##### RECORDS

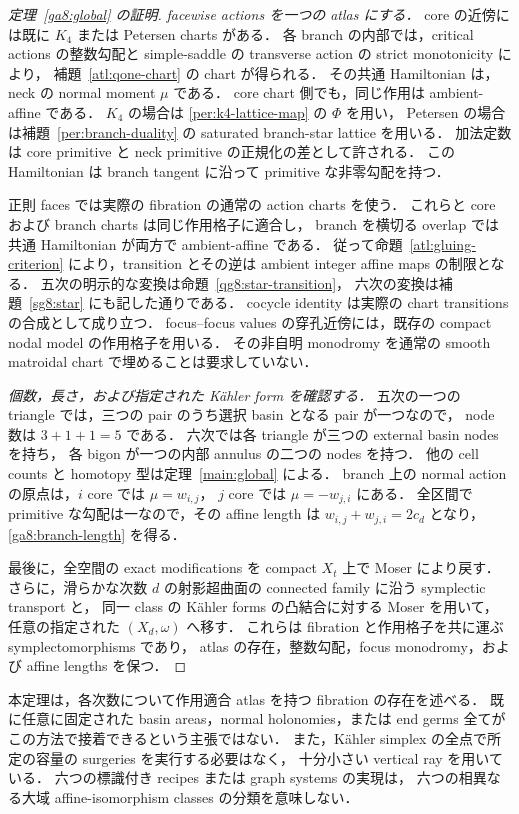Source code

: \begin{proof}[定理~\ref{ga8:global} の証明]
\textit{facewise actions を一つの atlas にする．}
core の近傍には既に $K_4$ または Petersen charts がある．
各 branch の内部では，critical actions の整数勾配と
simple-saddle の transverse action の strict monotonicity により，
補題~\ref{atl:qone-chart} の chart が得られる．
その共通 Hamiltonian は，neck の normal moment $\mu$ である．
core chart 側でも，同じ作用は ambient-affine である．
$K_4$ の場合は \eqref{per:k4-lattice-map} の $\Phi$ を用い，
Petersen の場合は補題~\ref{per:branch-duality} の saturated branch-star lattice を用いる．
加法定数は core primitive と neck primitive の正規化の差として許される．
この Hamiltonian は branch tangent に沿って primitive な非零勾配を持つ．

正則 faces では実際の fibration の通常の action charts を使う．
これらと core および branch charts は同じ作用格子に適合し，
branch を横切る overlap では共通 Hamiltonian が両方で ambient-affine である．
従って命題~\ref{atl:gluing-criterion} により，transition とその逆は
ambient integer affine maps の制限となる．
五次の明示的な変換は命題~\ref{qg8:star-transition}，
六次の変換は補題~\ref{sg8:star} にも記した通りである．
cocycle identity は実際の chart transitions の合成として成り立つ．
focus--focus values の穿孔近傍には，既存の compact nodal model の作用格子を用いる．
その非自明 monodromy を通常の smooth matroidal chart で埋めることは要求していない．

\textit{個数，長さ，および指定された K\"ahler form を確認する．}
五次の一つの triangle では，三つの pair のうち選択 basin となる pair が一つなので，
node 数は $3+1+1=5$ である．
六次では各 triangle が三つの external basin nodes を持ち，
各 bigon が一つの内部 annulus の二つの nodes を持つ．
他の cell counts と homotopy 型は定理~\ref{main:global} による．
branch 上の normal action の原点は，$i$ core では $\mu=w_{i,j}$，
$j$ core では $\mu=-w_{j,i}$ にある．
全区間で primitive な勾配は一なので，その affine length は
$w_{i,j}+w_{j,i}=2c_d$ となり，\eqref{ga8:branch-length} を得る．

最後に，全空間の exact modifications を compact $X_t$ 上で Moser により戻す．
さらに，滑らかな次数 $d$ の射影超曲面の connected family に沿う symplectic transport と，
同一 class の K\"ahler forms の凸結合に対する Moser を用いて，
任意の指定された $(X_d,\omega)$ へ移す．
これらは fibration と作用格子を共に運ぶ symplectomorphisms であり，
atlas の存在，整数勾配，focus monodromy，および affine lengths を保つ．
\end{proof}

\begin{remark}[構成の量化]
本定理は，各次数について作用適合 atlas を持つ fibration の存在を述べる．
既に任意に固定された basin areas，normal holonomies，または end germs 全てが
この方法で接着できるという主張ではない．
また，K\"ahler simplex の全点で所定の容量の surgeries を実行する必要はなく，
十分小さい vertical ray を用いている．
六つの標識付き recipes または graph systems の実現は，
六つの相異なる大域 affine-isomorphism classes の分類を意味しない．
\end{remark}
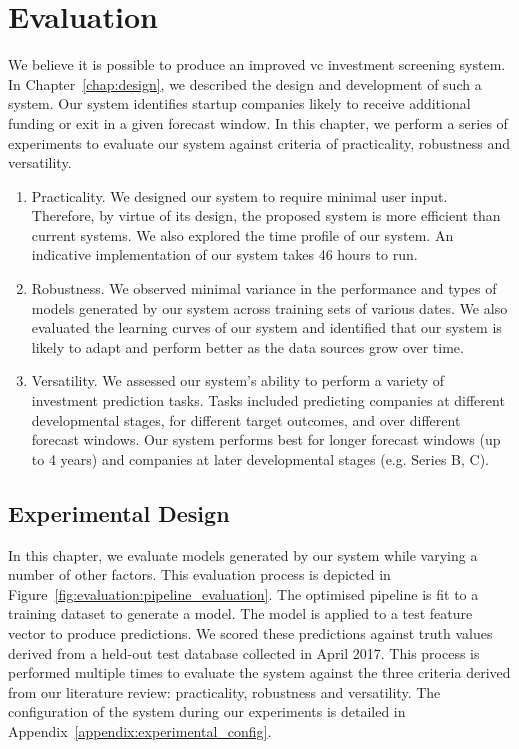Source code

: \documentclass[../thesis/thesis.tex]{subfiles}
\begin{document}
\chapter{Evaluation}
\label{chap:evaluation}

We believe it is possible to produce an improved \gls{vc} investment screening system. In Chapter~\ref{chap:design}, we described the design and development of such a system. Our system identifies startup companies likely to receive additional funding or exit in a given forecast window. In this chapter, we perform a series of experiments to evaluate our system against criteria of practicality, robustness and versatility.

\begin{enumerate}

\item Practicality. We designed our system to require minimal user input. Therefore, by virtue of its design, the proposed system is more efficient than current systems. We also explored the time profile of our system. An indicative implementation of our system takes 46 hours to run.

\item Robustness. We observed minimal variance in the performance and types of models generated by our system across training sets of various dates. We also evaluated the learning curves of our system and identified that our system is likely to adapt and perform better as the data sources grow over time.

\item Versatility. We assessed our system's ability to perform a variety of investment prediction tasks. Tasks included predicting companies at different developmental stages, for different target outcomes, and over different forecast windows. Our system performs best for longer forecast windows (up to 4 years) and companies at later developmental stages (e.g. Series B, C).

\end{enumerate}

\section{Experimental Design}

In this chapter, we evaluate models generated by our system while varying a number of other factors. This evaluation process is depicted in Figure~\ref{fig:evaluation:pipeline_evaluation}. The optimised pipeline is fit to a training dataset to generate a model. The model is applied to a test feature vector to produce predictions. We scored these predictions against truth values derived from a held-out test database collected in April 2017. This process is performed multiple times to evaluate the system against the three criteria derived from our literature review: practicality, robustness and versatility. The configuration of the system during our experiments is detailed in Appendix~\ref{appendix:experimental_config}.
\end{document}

##########

→ **DIRECTIONS FOR THIS TASK**:
When you copy the entries, keep every word exactly as it stands and drop any pictures.

→ **REPLY**:
Source code

: \begin{proof}[定理~\ref{ga8:global} の証明]
\textit{facewise actions を一つの atlas にする．}
core の近傍には既に $K_4$ または Petersen charts がある．
各 branch の内部では，critical actions の整数勾配と
simple-saddle の transverse action の strict monotonicity により，
補題~\ref{atl:qone-chart} の chart が得られる．
その共通 Hamiltonian は，neck の normal moment $\mu$ である．
core chart 側でも，同じ作用は ambient-affine である．
$K_4$ の場合は \eqref{per:k4-lattice-map} の $\Phi$ を用い，
Petersen の場合は補題~\ref{per:branch-duality} の saturated branch-star lattice を用いる．
加法定数は core primitive と neck primitive の正規化の差として許される．
この Hamiltonian は branch tangent に沿って primitive な非零勾配を持つ．

正則 faces では実際の fibration の通常の action charts を使う．
これらと core および branch charts は同じ作用格子に適合し，
branch を横切る overlap では共通 Hamiltonian が両方で ambient-affine である．
従って命題~\ref{atl:gluing-criterion} により，transition とその逆は
ambient integer affine maps の制限となる．
五次の明示的な変換は命題~\ref{qg8:star-transition}，
六次の変換は補題~\ref{sg8:star} にも記した通りである．
cocycle identity は実際の chart transitions の合成として成り立つ．
focus--focus values の穿孔近傍には，既存の compact nodal model の作用格子を用いる．
その非自明 monodromy を通常の smooth matroidal chart で埋めることは要求していない．

\textit{個数，長さ，および指定された K\"ahler form を確認する．}
五次の一つの triangle では，三つの pair のうち選択 basin となる pair が一つなので，
node 数は $3+1+1=5$ である．
六次では各 triangle が三つの external basin nodes を持ち，
各 bigon が一つの内部 annulus の二つの nodes を持つ．
他の cell counts と homotopy 型は定理~\ref{main:global} による．
branch 上の normal action の原点は，$i$ core では $\mu=w_{i,j}$，
$j$ core では $\mu=-w_{j,i}$ にある．
全区間で primitive な勾配は一なので，その affine length は
$w_{i,j}+w_{j,i}=2c_d$ となり，\eqref{ga8:branch-length} を得る．

最後に，全空間の exact modifications を compact $X_t$ 上で Moser により戻す．
さらに，滑らかな次数 $d$ の射影超曲面の connected family に沿う symplectic transport と，
同一 class の K\"ahler forms の凸結合に対する Moser を用いて，
任意の指定された $(X_d,\omega)$ へ移す．
これらは fibration と作用格子を共に運ぶ symplectomorphisms であり，
atlas の存在，整数勾配，focus monodromy，および affine lengths を保つ．
\end{proof}

\begin{remark}[構成の量化]
本定理は，各次数について作用適合 atlas を持つ fibration の存在を述べる．
既に任意に固定された basin areas，normal holonomies，または end germs 全てが
この方法で接着できるという主張ではない．
また，K\"ahler simplex の全点で所定の容量の surgeries を実行する必要はなく，
十分小さい vertical ray を用いている．
六つの標識付き recipes または graph systems の実現は，
六つの相異なる大域 affine-isomorphism classes の分類を意味しない．
\end{remark}
Source code

: \documentclass[../thesis/thesis.tex]{subfiles}
\begin{document}
\chapter{Evaluation}
\label{chap:evaluation}

We believe it is possible to produce an improved \gls{vc} investment screening system. In Chapter~\ref{chap:design}, we described the design and development of such a system. Our system identifies startup companies likely to receive additional funding or exit in a given forecast window. In this chapter, we perform a series of experiments to evaluate our system against criteria of practicality, robustness and versatility.

\begin{enumerate}

\item Practicality. We designed our system to require minimal user input. Therefore, by virtue of its design, the proposed system is more efficient than current systems. We also explored the time profile of our system. An indicative implementation of our system takes 46 hours to run.

\item Robustness. We observed minimal variance in the performance and types of models generated by our system across training sets of various dates. We also evaluated the learning curves of our system and identified that our system is likely to adapt and perform better as the data sources grow over time.

\item Versatility. We assessed our system's ability to perform a variety of investment prediction tasks. Tasks included predicting companies at different developmental stages, for different target outcomes, and over different forecast windows. Our system performs best for longer forecast windows (up to 4 years) and companies at later developmental stages (e.g. Series B, C).

\end{enumerate}

\section{Experimental Design}

In this chapter, we evaluate models generated by our system while varying a number of other factors. This evaluation process is depicted in Figure~\ref{fig:evaluation:pipeline_evaluation}. The optimised pipeline is fit to a training dataset to generate a model. The model is applied to a test feature vector to produce predictions. We scored these predictions against truth values derived from a held-out test database collected in April 2017. This process is performed multiple times to evaluate the system against the three criteria derived from our literature review: practicality, robustness and versatility. The configuration of the system during our experiments is detailed in Appendix~\ref{appendix:experimental_config}.
\end{document}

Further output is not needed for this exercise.